Dr. Öğr. Üyesi Çelebi ise çocukların doğdukları andan itibaren hayal dünyalarının farklı olduğunu dile getirerek, “Ellerine bir şey aldıklarında oyuncak olsun, materyal olsun onlar için her şey oyuna dönüşüyor. Boyalar da resimler de aynı şekilde. Çocuk resim yaparken oyun oynadığını düşünüyor. Çocuk ne zaman oyun oynamaya başlıyor ise resim yapmaya da o zaman başlayabilir. Çocuklara zarar vermeyecek malzemeden kullanılan kalın kalemler ve parmak boyalar ile resim yapma süreci başlayabilir.” değerlendirmesinde bulundu.
HAYAL KURAN ÇOCUKLAR
Resim yapmanın çocuklara kazanımlarını da aktaran Çelebi, “Resim yapıldığında öncelikle çocuğun özgüveni çok yüksek oluyor. Sorumluluk alıyor, yaptığı işi bitiriyor. Çünkü bir farkındalığı yüzeye aktarma telaşı var. Hayal kuran çocuklar yetiştirmiş oluyoruz ve çocuk kendini ifade edebilme fırsatı yakaladığı için mutlu oluyor. Mutlu çocuklar yetiştirmek istiyorsak onları sanata yönlendirerek içlerinde o duyguları dışarı aktarmalarına fırsat vererek bunu elde etmiş oluyoruz. Mutlu çocukların sırrı sanat eğitimindedir.” dedi.

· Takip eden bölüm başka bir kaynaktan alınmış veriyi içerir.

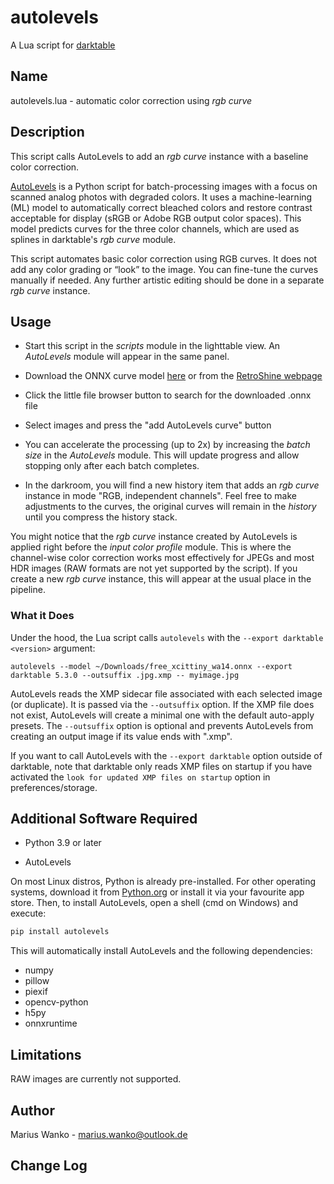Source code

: # autolevels

A Lua script for [darktable](https://www.darktable.org)

## Name

autolevels.lua - automatic color correction using _rgb curve_

## Description

This script calls AutoLevels to add an _rgb curve_ instance with a baseline color correction.

[AutoLevels](https://github.com/yellowdolphin/autolevels) is a Python script for batch-processing images with a focus on scanned analog photos with degraded colors. It uses a machine-learning (ML) model to automatically correct bleached colors and restore contrast acceptable for display (sRGB or Adobe RGB output color spaces). This model predicts curves for the three color channels, which are used as splines in darktable's _rgb curve_ module.

This script automates basic color correction using RGB curves. It does not add any color grading or “look” to the image. You can fine-tune the curves manually if needed. Any further artistic editing should be done in a separate _rgb curve_ instance.

## Usage

* Start this script in the _scripts_ module in the lighttable view. An _AutoLevels_ module will appear in the same panel.

* Download the ONNX curve model [here](https://github.com/yellowdolphin/darktable-autolevels-module/releases/download/v1.0.0/free_xcittiny_wa14.onnx) or from the [RetroShine webpage](https://retroshine.eu/download/free_xcittiny_wa14.onnx)

* Click the little file browser button to search for the downloaded .onnx file

* Select images and press the "add AutoLevels curve" button

* You can accelerate the processing (up to 2x) by increasing the *batch size* in the _AutoLevels_ module. This will update progress and allow stopping only after each batch completes.

* In the darkroom, you will find a new history item that adds an _rgb curve_ instance in mode "RGB, independent channels". Feel free to make adjustments to the curves, the original curves will remain in the _history_ until you compress the history stack.

You might notice that the _rgb curve_ instance created by AutoLevels is applied right before the _input color profile_ module. This is where the channel-wise color correction works most effectively for JPEGs and most HDR images (RAW formats are not yet supported by the script). If you create a new _rgb curve_ instance, this will appear at the usual place in the pipeline.

### What it Does

Under the hood, the Lua script calls `autolevels` with the `--export darktable <version>` argument:

```
autolevels --model ~/Downloads/free_xcittiny_wa14.onnx --export darktable 5.3.0 --outsuffix .jpg.xmp -- myimage.jpg
```

AutoLevels reads the XMP sidecar file associated with each selected image (or duplicate). It is passed via the `--outsuffix` option. If the XMP file does not exist, AutoLevels will create a minimal one with the default auto-apply presets. The `--outsuffix` option is optional and prevents AutoLevels from creating an output image if its value ends with ".xmp".

If you want to call AutoLevels with the `--export darktable` option outside of darktable, note that darktable only reads XMP files on startup if you have activated the `look for updated XMP files on startup` option in preferences/storage.

## Additional Software Required

- Python 3.9 or later

- AutoLevels

On most Linux distros, Python is already pre-installed. For other operating systems, download it from [Python.org](https://www.python.org/downloads/) or install it via your favourite app store. Then, to install AutoLevels, open a shell (cmd on Windows) and execute:

```bash
pip install autolevels
```

This will automatically install AutoLevels and the following dependencies:

- numpy
- pillow
- piexif
- opencv-python
- h5py
- onnxruntime

## Limitations

RAW images are currently not supported.

## Author

Marius Wanko - marius.wanko@outlook.de

## Change Log
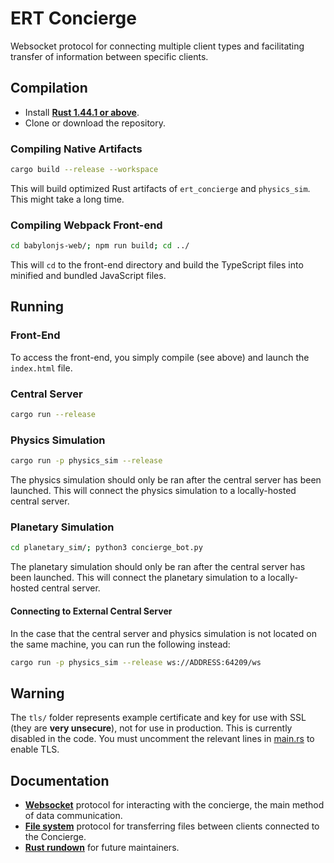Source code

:# ERT Concierge
Websocket protocol for connecting multiple client types and facilitating transfer of information between specific clients.

## Compilation
* Install [**Rust 1.44.1 or above**](https://www.rust-lang.org/).
* Clone or download the repository.

### Compiling Native Artifacts
```bash
cargo build --release --workspace
```
This will build optimized Rust artifacts of `ert_concierge` and `physics_sim`. This might take a long time.
### Compiling Webpack Front-end
```bash
cd babylonjs-web/; npm run build; cd ../
```
This will `cd` to the front-end directory and build the TypeScript files into minified and bundled JavaScript files.

## Running
### Front-End
To access the front-end, you simply compile (see above) and launch the `index.html` file.
### Central Server
```bash
cargo run --release
```
### Physics Simulation
```bash
cargo run -p physics_sim --release  
```
The physics simulation should only be ran after the central server has been launched. This will connect the physics simulation to a locally-hosted central server.
### Planetary Simulation
```bash
cd planetary_sim/; python3 concierge_bot.py
```
The planetary simulation should only be ran after the central server has been launched. This will connect the planetary simulation to a locally-hosted central server.
#### Connecting to External Central Server
In the case that the central server and physics simulation is not located on the same machine, you can run the following instead:
```bash
cargo run -p physics_sim --release ws://ADDRESS:64209/ws
```

## Warning
The `tls/` folder represents example certificate and key for use with SSL (they are **very unsecure**), not for use in production.
This is currently disabled in the code. You must uncomment the relevant lines in [main.rs](./src/main.rs) to enable
TLS.

## Documentation
* [**Websocket**](./PAYLOAD.md) protocol for interacting with the concierge, the main method of data communication.
* [**File system**](./FILESYSTEM.md) protocol for transferring files between clients connected to the Concierge.
* [**Rust rundown**](./RUST.md) for future maintainers.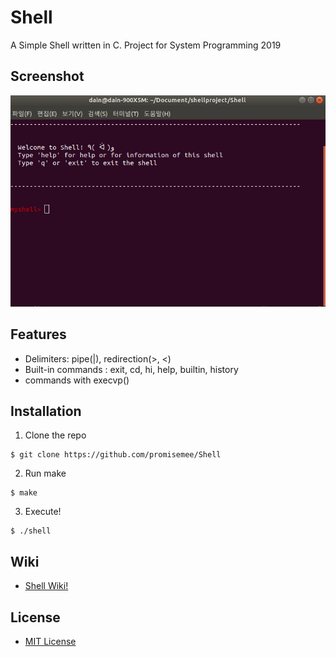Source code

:  # Shell
 A Simple Shell written in C. Project for System Programming 2019

## Screenshot
 ![shell](./img/shell.png)


## Features
- Delimiters: pipe(|), redirection(>, <)
- Built-in commands : exit, cd, hi, help, builtin, history
- commands with execvp()

## Installation
1. Clone the repo
```
$ git clone https://github.com/promisemee/Shell
```
2. Run make
```
$ make
```
3. Execute!
```
$ ./shell
```
## Wiki
- [Shell Wiki!](https://github.com/promisemee/Shell.wiki.git)

## License

- [MIT License](https://github.com/promisemee/Shell/blob/master/LICENSE)
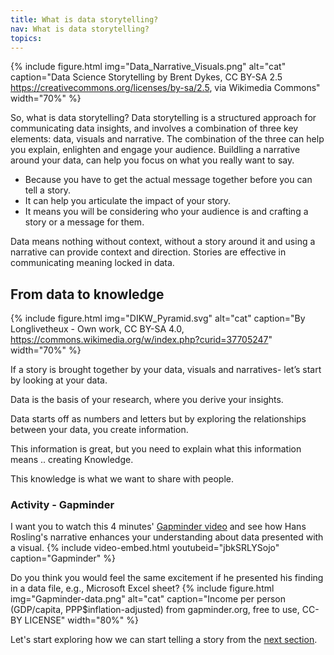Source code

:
 ```yaml
---
title: What is data storytelling?
nav: What is data storytelling?
topics: 
---
```


{% include figure.html img="Data_Narrative_Visuals.png" alt="cat" caption="Data Science Storytelling by Brent Dykes, CC BY-SA 2.5 <https://creativecommons.org/licenses/by-sa/2.5>, via Wikimedia Commons" width="70%" %}

So, what is data storytelling? Data storytelling is a structured approach for communicating data insights, and involves a combination of three key elements: data, visuals and narrative. The combination of the three can help you explain, enlighten and engage your audience.
Buildling a narrative around your data, can help you focus on what you really want to say.
- Because you have to get the actual message together before you can tell a story.
- It can help you articulate the impact of your story.
- It means you will be considering who your audience is and crafting a story or a message for them.

Data means nothing without context, without a story around it and using a narrative can provide context and direction.
Stories are effective in communicating meaning locked in data.

## From data to knowledge
{% include figure.html img="DIKW_Pyramid.svg" alt="cat" caption="By Longlivetheux - Own work, CC BY-SA 4.0, https://commons.wikimedia.org/w/index.php?curid=37705247" width="70%" %}


If a story is brought together by your data, visuals and narratives- let’s start by looking at your data.  

Data is the basis of your research, where you derive your insights.  

Data starts off as numbers and letters but by exploring the relationships between your data, you create information.  

This information is great, but you need to explain what this information means .. creating Knowledge.  

This knowledge is what we want to share with people. 

### Activity - Gapminder

I want you to watch this 4 minutes' [Gapminder video](https://youtu.be/jbkSRLYSojo) and see how Hans Rosling's narrative enhances your understanding about data presented with a visual. 
{% include video-embed.html youtubeid="jbkSRLYSojo" caption="Gapminder" %}


Do you think you would feel the same excitement if he presented his finding in a data file, e.g., Microsoft Excel sheet?
{% include figure.html img="Gapminder-data.png" alt="cat" caption="Income per person (GDP/capita, PPP$inflation-adjusted) from gapminder.org, free to use, CC-BY LICENSE" width="80%" %}


Let's start exploring how we can start telling a story from the [next section](https://griffithunilibrary.github.io/data-storytelling/content/1-Start_telling_story.html).
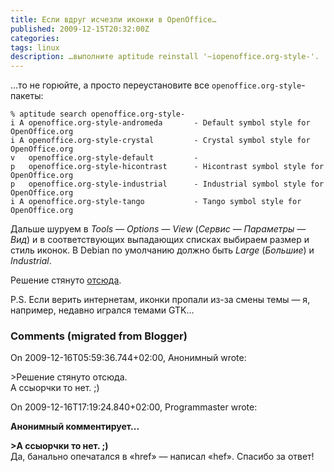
 ```yaml
---
title: Если вдруг исчезли иконки в OpenOffice…
published: 2009-12-15T20:32:00Z
categories: 
tags: linux
description: …выполните aptitude reinstall '~iopenoffice.org-style-'.
---
```


…то не горюйте, а просто переустановите все <code>openoffice.org-style</code>-пакеты:
```
% aptitude search openoffice.org-style-
i A openoffice.org-style-andromeda       - Default symbol style for OpenOffice.org
i A openoffice.org-style-crystal         - Crystal symbol style for OpenOffice.org
v   openoffice.org-style-default         -
p   openoffice.org-style-hicontrast      - Hicontrast symbol style for OpenOffice.org
p   openoffice.org-style-industrial      - Industrial symbol style for OpenOffice.org
i A openoffice.org-style-tango           - Tango symbol style for OpenOffice.org
```
Дальше шуруем в <i>Tools — Options — View</i> (<i>Сервис — Параметры — Вид</i>) и в соответствующих выпадающих списках выбираем размер и стиль иконок. В Debian по умолчанию должно быть <i>Large</i> (<i>Большие</i>) и <i>Industrial</i>.

Решение стянуто <a href="http://ubuntuforums.org/showthread.php?t=528369">отсюда</a>.

P.S. Если верить интернетам, иконки пропали из-за смены темы — я, например, недавно игрался темами GTK…

<h3 id='hakyll-convert-comments-title'>Comments (migrated from Blogger)</h3>
<div class='hakyll-convert-comment'>
<p class='hakyll-convert-comment-date'>On 2009-12-16T05:59:36.744+02:00, Анонимный wrote:</p>
<p class='hakyll-convert-comment-body'>
&gt;Решение стянуто отсюда.<br/>
А ссыорчки то нет. ;)
</p>
</div>

<div class='hakyll-convert-comment'>
<p class='hakyll-convert-comment-date'>On 2009-12-16T17:19:24.840+02:00, Programmaster wrote:</p>
<p class='hakyll-convert-comment-body'>
<b>Анонимный комментирует... 

&gt;А ссыорчки то нет. ;)</b><br/>
Да, банально опечатался в «href» — написал «hef». Спасибо за ответ!
</p>
</div>



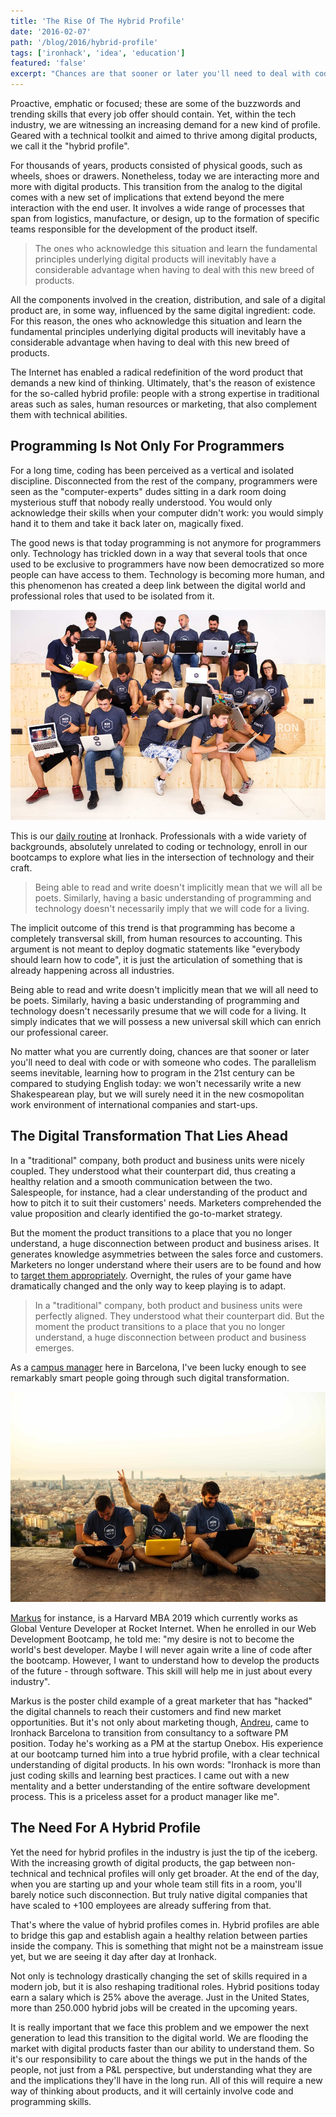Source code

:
 ```yaml
---
title: 'The Rise Of The Hybrid Profile'
date: '2016-02-07'
path: '/blog/2016/hybrid-profile'
tags: ['ironhack', 'idea', 'education']
featured: 'false'
excerpt: "Chances are that sooner or later you'll need to deal with code or with someone who codes. The parallelism seems inevitable, learning how to program in the near future can be compared to studying English today."
---
```


Proactive, emphatic or focused; these are some of the buzzwords and trending skills that every job offer should contain. Yet, within the tech industry, we are witnessing an increasing demand for a new kind of profile. Geared with a technical toolkit and aimed to thrive among digital products, we call it the "hybrid profile".

For thousands of years, products consisted of physical goods, such as wheels, shoes or drawers. Nonetheless, today we are interacting more and more with digital products. This transition from the analog to the digital comes with a new set of implications that extend beyond the mere interaction with the end user. It involves a wide range of processes that span from logistics, manufacture, or design, up to the formation of specific teams responsible for the development of the product itself.

> The ones who acknowledge this situation and learn the fundamental principles underlying digital products will inevitably have a considerable advantage when having to deal with this new breed of products.

All the components involved in the creation, distribution, and sale of a digital product are, in some way, influenced by the same digital ingredient: code. For this reason, the ones who acknowledge this situation and learn the fundamental principles underlying digital products will inevitably have a considerable advantage when having to deal with this new breed of products.

The Internet has enabled a radical redefinition of the word product that demands a new kind of thinking. Ultimately, that's the reason of existence for the so-called hybrid profile: people with a strong expertise in traditional areas such as sales, human resources or marketing, that also complement them with technical abilities.

## Programming Is Not Only For Programmers

For a long time, coding has been perceived as a vertical and isolated discipline. Disconnected from the rest of the company, programmers were seen as the "computer-experts" dudes sitting in a dark room doing mysterious stuff that nobody really understood. You would only acknowledge their skills when your computer didn't work: you would simply hand it to them and take it back later on, magically fixed.

The good news is that today programming is not anymore for programmers only. Technology has trickled down in a way that several tools that once used to be exclusive to programmers have now been democratized so more people can have access to them. Technology is becoming more human, and this phenomenon has created a deep link between the digital world and professional roles that used to be isolated from it.

![Ironhackers in the Barcelona Campus](../../images/ironhack-squad.jpg 'A Web Development cohort ready to start a bootcamp')

This is our [daily routine](/blog/2017/alignment) at Ironhack. Professionals with a wide variety of backgrounds, absolutely unrelated to coding or technology, enroll in our bootcamps to explore what lies in the intersection of technology and their craft.

> Being able to read and write doesn't implicitly mean that we will all be poets. Similarly, having a basic understanding of programming and technology doesn't necessarily imply that we will code for a living.

The implicit outcome of this trend is that programming has become a completely transversal skill, from human resources to accounting. This argument is not meant to deploy dogmatic statements like "everybody should learn how to code", it is just the articulation of something that is already happening across all industries.

Being able to read and write doesn't implicitly mean that we will all need to be poets. Similarly, having a basic understanding of programming and technology doesn't necessarily presume that we will code for a living. It simply indicates that we will possess a new universal skill which can enrich our professional career.

No matter what you are currently doing, chances are that sooner or later you'll need to deal with code or with someone who codes. The parallelism seems inevitable, learning how to program in the 21st century can be compared to studying English today: we won't necessarily write a new Shakespearean play, but we will surely need it in the new cosmopolitan work environment of international companies and start-ups.

## The Digital Transformation That Lies Ahead

In a "traditional" company, both product and business units were nicely coupled. They understood what their counterpart did, thus creating a healthy relation and a smooth communication between the two. Salespeople, for instance, had a clear understanding of the product and how to pitch it to suit their customers' needs. Marketers comprehended the value proposition and clearly identified the go-to-market strategy.

But the moment the product transitions to a place that you no longer understand, a huge disconnection between product and business arises. It generates knowledge asymmetries between the sales force and customers. Marketers no longer understand where their users are to be found and how to [target them appropriately](/blog/2015/ad-blockers-market-niches). Overnight, the rules of your game have dramatically changed and the only way to keep playing is to adapt.

> In a "traditional" company, both product and business units were perfectly aligned. They understood what their counterpart did. But the moment the product transitions to a place that you no longer understand, a huge disconnection between product and business emerges.

As a [campus manager](/blog/2015/hi-from-ironhack) here in Barcelona, I've been lucky enough to see remarkably smart people going through such digital transformation.

![Ironhackers in Barcelona](../../images/ironhackers-barcelona.jpg 'Ironhackers hanging out at the Bunkers in Barcelona')

[Markus](https://www.linkedin.com/in/leyendecker/) for instance, is a Harvard MBA 2019 which currently works as Global Venture Developer at Rocket Internet. When he enrolled in our Web Development Bootcamp, he told me: "my desire is not to become the world's best developer. Maybe I will never again write a line of code after the bootcamp. However, I want to understand how to develop the products of the future - through software. This skill will help me in just about every industry".

Markus is the poster child example of a great marketer that has "hacked" the digital channels to reach their customers and find new market opportunities. But it's not only about marketing though, [Andreu](https://www.linkedin.com/in/andreumasferrer/), came to Ironhack Barcelona to transition from consultancy to a software PM position. Today he's working as a PM at the startup Onebox. His experience at our bootcamp turned him into a true hybrid profile, with a clear technical understanding of digital products. In his own words: "Ironhack is more than just coding skills and learning best practices. I came out with a new mentality and a better understanding of the entire software development process. This is a priceless asset for a product manager like me".

## The Need For A Hybrid Profile

Yet the need for hybrid profiles in the industry is just the tip of the iceberg. With the increasing growth of digital products, the gap between non-technical and technical profiles will only get broader. At the end of the day, when you are starting up and your whole team still fits in a room, you'll barely notice such disconnection. But truly native digital companies that have scaled to +100 employees are already suffering from that.

That's where the value of hybrid profiles comes in. Hybrid profiles are able to bridge this gap and establish again a healthy relation between parties inside the company. This is something that might not be a mainstream issue yet, but we are seeing it day after day at Ironhack.

Not only is technology drastically changing the set of skills required in a modern job, but it is also reshaping traditional roles. Hybrid positions today earn a salary which is 25% above the average. Just in the United States, more than 250.000 hybrid jobs will be created in the upcoming years.

It is really important that we face this problem and we empower the next generation to lead this transition to the digital world. We are flooding the market with digital products faster than our ability to understand them. So it's our responsibility to care about the things we put in the hands of the people, not just from a P&L perspective, but understanding what they are and the implications they'll have in the long run. All of this will require a new way of thinking about products, and it will certainly involve code and programming skills.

“HER ÇOCUK KENDİ ÖZÜNDE BİRİCİK”
Çelebi, tek tip çocuk modeli oluşturulmaması gerektiğinin altını çizerek, şunları kaydetti:
“Her çocuk kendi özünde biricik ve tek. Hepsi aynı insanı çizmek zorunda değil, hepsi aynı ağacı çizmek zorunda değil. Yani tabiata bakalım, hangi insan birbirine, hangi ağaç birbirine, hangi meyve birbirine benziyor. Ama biz illa istiyoruz ki insan çizen çocuk, iki gözü olacak, bir burnu olacak, orantıları olacak. Hayır gerek yok buna. Bırakalım çocuk kendi düşündeki insan profilini aktarsın kağıda ya da yüzeye ya da herhangi bir objeye, buna fırsat tanıyalım. Çocuklara olabildiğince bol sanatçı örnekleri göstermeliyiz.”